Work order →
Pull every line holding the word "path" from the data below and copy it.

(Plain-text document sources)
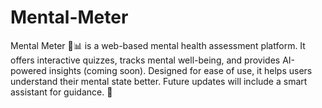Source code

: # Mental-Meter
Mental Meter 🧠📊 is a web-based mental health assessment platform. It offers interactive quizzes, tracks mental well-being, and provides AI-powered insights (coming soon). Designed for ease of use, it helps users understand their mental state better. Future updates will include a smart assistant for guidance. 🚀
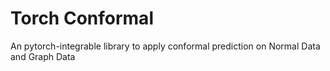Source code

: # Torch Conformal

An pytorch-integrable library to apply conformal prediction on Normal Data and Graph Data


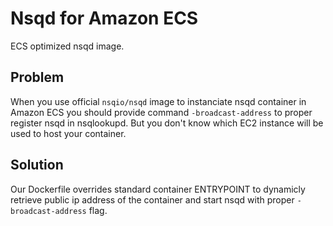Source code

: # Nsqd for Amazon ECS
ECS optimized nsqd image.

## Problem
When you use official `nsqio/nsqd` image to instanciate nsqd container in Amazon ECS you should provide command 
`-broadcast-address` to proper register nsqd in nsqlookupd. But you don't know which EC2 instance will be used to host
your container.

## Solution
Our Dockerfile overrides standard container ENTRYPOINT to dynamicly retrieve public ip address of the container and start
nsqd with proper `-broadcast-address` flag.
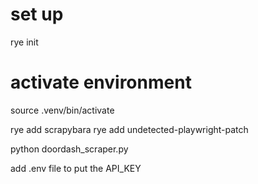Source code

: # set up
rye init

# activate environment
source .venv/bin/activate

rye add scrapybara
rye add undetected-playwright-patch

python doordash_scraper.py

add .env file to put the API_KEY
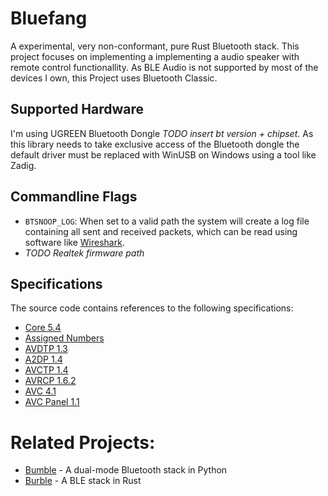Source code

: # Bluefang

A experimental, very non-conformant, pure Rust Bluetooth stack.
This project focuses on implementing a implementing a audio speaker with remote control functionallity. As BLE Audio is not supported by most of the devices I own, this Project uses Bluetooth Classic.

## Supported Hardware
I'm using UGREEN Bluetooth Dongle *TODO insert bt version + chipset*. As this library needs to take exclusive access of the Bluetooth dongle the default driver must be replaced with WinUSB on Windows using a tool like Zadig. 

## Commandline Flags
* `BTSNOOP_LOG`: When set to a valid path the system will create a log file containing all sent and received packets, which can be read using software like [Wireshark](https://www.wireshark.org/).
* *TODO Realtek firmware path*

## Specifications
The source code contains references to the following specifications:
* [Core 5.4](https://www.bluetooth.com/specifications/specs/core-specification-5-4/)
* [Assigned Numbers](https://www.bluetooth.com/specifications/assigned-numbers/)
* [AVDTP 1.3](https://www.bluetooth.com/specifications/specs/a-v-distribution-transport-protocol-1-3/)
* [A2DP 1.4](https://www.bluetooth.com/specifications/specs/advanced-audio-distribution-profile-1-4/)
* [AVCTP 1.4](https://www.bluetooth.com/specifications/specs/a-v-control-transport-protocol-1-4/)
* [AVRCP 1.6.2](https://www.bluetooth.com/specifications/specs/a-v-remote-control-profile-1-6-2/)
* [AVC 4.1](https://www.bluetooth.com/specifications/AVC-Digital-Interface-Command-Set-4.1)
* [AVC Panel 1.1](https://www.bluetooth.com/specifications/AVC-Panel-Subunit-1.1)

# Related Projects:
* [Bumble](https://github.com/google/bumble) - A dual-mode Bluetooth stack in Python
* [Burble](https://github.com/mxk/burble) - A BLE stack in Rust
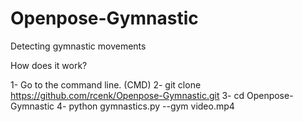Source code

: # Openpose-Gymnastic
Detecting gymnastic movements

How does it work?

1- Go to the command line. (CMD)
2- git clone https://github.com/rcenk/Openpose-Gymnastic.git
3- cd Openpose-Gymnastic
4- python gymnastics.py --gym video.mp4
---
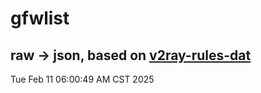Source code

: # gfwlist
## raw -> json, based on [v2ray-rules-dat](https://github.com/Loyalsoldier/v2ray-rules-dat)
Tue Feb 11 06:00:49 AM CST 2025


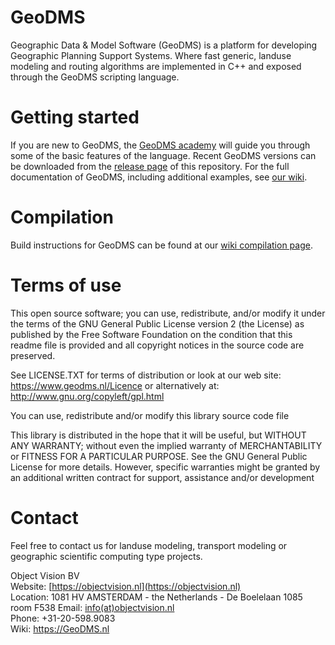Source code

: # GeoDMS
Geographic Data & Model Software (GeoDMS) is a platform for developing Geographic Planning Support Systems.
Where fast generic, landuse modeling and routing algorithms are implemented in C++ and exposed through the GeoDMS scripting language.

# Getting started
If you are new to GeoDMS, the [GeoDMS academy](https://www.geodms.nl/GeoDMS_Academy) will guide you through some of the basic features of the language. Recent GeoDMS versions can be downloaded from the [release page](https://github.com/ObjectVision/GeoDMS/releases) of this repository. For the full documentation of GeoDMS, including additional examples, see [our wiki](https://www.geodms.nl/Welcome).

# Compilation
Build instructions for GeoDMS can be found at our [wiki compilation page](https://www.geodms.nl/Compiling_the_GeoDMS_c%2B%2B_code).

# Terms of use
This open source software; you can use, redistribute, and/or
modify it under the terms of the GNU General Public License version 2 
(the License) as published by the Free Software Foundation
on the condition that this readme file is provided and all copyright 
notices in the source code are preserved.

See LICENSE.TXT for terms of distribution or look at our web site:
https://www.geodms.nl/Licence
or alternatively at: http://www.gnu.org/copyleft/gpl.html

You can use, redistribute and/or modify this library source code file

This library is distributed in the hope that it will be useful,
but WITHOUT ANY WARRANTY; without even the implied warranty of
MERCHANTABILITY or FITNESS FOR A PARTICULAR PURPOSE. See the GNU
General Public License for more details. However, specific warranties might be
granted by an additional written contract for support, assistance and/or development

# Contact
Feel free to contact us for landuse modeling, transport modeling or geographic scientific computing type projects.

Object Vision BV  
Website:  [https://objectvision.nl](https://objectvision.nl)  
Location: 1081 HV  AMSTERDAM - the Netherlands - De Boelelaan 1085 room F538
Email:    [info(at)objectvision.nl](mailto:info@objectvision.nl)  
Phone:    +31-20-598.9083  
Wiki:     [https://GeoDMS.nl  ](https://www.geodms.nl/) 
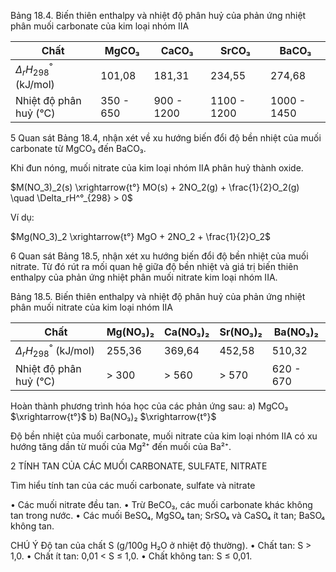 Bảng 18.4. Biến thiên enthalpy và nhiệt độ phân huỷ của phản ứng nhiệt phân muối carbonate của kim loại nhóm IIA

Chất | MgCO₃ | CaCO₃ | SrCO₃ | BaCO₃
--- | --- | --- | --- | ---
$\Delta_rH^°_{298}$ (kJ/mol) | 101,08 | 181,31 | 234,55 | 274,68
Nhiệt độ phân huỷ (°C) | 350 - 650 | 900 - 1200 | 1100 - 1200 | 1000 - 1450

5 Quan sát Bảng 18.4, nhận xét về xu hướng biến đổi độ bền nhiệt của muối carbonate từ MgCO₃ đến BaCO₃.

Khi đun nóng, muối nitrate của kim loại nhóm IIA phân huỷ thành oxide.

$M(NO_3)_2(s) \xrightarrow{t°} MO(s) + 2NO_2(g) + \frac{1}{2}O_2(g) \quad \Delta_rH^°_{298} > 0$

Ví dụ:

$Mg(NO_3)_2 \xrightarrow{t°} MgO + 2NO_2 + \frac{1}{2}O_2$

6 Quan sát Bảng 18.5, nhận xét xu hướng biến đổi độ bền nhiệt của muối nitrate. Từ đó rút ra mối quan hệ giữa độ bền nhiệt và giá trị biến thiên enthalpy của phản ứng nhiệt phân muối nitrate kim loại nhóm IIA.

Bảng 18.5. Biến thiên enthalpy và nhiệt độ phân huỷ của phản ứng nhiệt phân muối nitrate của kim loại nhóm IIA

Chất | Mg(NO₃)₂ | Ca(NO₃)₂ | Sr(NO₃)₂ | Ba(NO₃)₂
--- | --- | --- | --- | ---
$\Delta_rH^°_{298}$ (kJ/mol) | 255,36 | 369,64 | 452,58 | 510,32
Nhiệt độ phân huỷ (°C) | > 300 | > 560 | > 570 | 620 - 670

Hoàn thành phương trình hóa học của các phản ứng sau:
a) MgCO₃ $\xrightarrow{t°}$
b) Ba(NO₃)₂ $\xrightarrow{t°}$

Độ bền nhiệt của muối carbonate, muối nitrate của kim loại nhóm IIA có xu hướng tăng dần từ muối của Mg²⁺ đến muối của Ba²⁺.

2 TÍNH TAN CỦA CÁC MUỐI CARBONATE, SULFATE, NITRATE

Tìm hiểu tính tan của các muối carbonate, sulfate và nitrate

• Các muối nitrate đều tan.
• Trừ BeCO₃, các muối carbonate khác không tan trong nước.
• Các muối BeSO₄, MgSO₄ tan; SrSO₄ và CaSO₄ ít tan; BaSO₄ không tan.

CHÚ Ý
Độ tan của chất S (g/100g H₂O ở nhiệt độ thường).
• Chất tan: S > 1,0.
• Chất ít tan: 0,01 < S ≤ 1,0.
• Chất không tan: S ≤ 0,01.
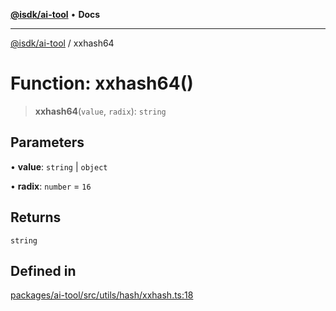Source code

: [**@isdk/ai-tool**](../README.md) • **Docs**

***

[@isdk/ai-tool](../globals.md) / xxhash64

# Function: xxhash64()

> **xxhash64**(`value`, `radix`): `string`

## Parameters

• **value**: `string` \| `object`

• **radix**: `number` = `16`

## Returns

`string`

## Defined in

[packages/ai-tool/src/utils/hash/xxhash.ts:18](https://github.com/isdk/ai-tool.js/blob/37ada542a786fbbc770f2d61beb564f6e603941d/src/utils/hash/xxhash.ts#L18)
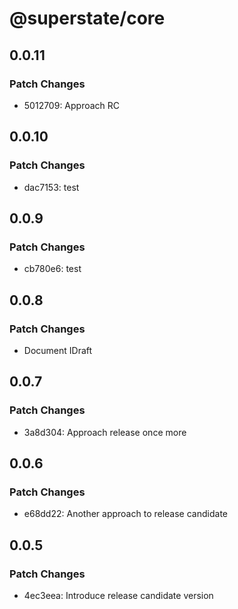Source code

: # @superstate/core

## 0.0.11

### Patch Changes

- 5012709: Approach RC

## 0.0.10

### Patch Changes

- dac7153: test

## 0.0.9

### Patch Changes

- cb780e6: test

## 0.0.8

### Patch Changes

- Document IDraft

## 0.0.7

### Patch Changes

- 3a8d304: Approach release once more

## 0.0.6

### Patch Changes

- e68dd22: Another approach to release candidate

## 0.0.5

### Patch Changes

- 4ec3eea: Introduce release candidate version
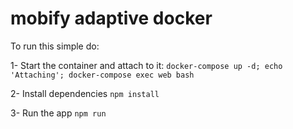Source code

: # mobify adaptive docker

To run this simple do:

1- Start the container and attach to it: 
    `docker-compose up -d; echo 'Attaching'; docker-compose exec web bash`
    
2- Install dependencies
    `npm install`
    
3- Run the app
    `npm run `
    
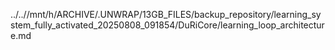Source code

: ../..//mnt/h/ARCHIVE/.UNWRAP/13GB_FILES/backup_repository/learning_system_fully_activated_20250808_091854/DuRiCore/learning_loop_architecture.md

Response to this exercise →
* `BTSNOOP_LOG`: When set to a valid path the system will create a log file containing all sent and received packets, which can be read using software like [Wireshark](https://www.wireshark.org/).
* *TODO Realtek firmware path*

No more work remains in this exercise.